### Task brief
Omit every picture and output the rest of the records exactly as they are.

### Plain-text document sources
******************************

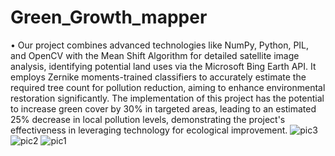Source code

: # Green_Growth_mapper
•	Our project combines advanced technologies like NumPy, Python, PIL, and OpenCV with the Mean Shift Algorithm for detailed satellite image analysis, identifying potential land uses via the Microsoft Bing Earth API. It employs Zernike moments-trained classifiers to accurately estimate the required tree count for pollution reduction, aiming to enhance environmental restoration significantly. The implementation of this project has the potential to increase green cover by 30% in targeted areas, leading to an estimated 25% decrease in local pollution levels, demonstrating the project's effectiveness in leveraging technology for ecological improvement.
![pic3](https://github.com/Rio567/Green_Growth-mapper/assets/130983781/250ef394-eca6-4e01-b796-dfade059990c)
![pic2](https://github.com/Rio567/Green_Growth-mapper/assets/130983781/1fe5ef1c-5a93-4949-84d1-b5eb94b1aebd)
![pic1](https://github.com/Rio567/Green_Growth-mapper/assets/130983781/38f2b52f-cbf2-4c2b-b9c8-5555900a72e0)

******************************

### Solution to this task
Source code

: # Green_Growth_mapper
•	Our project combines advanced technologies like NumPy, Python, PIL, and OpenCV with the Mean Shift Algorithm for detailed satellite image analysis, identifying potential land uses via the Microsoft Bing Earth API. It employs Zernike moments-trained classifiers to accurately estimate the required tree count for pollution reduction, aiming to enhance environmental restoration significantly. The implementation of this project has the potential to increase green cover by 30% in targeted areas, leading to an estimated 25% decrease in local pollution levels, demonstrating the project's effectiveness in leveraging technology for ecological improvement.
![pic3](https://github.com/Rio567/Green_Growth-mapper/assets/130983781/250ef394-eca6-4e01-b796-dfade059990c)
![pic2](https://github.com/Rio567/Green_Growth-mapper/assets/130983781/1fe5ef1c-5a93-4949-84d1-b5eb94b1aebd)
![pic1](https://github.com/Rio567/Green_Growth-mapper/assets/130983781/38f2b52f-cbf2-4c2b-b9c8-5555900a72e0)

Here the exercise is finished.